ABOUT THIS TASK: Report every line in the listing below where the string "with" shows up.

DATA FOR ANALYSIS:

────────

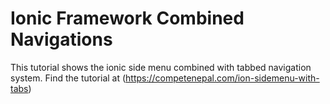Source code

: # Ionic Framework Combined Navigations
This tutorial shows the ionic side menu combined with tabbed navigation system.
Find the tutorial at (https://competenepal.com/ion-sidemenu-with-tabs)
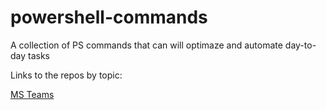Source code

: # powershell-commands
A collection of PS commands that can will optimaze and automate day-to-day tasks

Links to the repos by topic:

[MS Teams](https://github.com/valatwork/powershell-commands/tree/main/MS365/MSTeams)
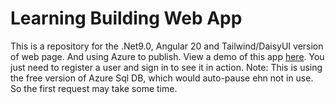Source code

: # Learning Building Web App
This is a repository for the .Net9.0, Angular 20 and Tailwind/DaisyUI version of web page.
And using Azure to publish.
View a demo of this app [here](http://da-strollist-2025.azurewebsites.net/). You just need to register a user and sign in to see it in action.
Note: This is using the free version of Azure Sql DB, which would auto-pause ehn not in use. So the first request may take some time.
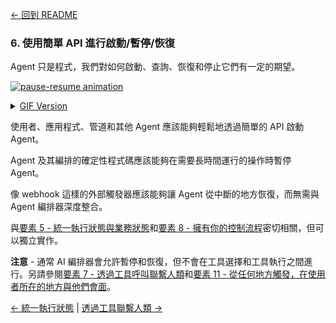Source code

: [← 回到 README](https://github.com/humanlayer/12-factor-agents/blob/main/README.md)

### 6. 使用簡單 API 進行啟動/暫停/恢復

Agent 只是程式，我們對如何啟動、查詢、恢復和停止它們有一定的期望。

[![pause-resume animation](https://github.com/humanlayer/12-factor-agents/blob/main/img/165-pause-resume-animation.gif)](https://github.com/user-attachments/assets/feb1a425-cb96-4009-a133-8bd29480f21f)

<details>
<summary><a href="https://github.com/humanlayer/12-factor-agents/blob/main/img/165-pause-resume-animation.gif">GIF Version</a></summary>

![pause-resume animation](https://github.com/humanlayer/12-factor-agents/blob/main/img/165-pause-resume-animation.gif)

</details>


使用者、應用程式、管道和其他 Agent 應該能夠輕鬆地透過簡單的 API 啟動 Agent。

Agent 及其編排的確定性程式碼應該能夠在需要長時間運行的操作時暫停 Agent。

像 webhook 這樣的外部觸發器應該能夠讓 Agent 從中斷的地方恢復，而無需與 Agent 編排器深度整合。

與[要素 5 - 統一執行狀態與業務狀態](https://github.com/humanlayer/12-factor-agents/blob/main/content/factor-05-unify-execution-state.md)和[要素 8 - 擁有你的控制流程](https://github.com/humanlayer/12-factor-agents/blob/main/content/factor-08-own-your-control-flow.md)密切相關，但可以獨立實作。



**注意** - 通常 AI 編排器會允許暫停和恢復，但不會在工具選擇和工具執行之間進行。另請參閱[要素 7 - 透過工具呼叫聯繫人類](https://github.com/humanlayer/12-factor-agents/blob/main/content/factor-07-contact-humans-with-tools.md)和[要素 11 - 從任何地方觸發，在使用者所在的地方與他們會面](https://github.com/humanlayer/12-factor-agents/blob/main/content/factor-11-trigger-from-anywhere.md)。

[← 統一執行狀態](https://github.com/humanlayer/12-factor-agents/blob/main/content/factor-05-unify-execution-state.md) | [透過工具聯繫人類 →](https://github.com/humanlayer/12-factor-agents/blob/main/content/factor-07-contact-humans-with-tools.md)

────────

ANSWER SECTION:
This tutorial shows the ionic side menu combined with tabbed navigation system.
Find the tutorial at (https://competenepal.com/ion-sidemenu-with-tabs)
**注意** - 通常 AI 編排器會允許暫停和恢復，但不會在工具選擇和工具執行之間進行。另請參閱[要素 7 - 透過工具呼叫聯繫人類](https://github.com/humanlayer/12-factor-agents/blob/main/content/factor-07-contact-humans-with-tools.md)和[要素 11 - 從任何地方觸發，在使用者所在的地方與他們會面](https://github.com/humanlayer/12-factor-agents/blob/main/content/factor-11-trigger-from-anywhere.md)。
[← 統一執行狀態](https://github.com/humanlayer/12-factor-agents/blob/main/content/factor-05-unify-execution-state.md) | [透過工具聯繫人類 →](https://github.com/humanlayer/12-factor-agents/blob/main/content/factor-07-contact-humans-with-tools.md)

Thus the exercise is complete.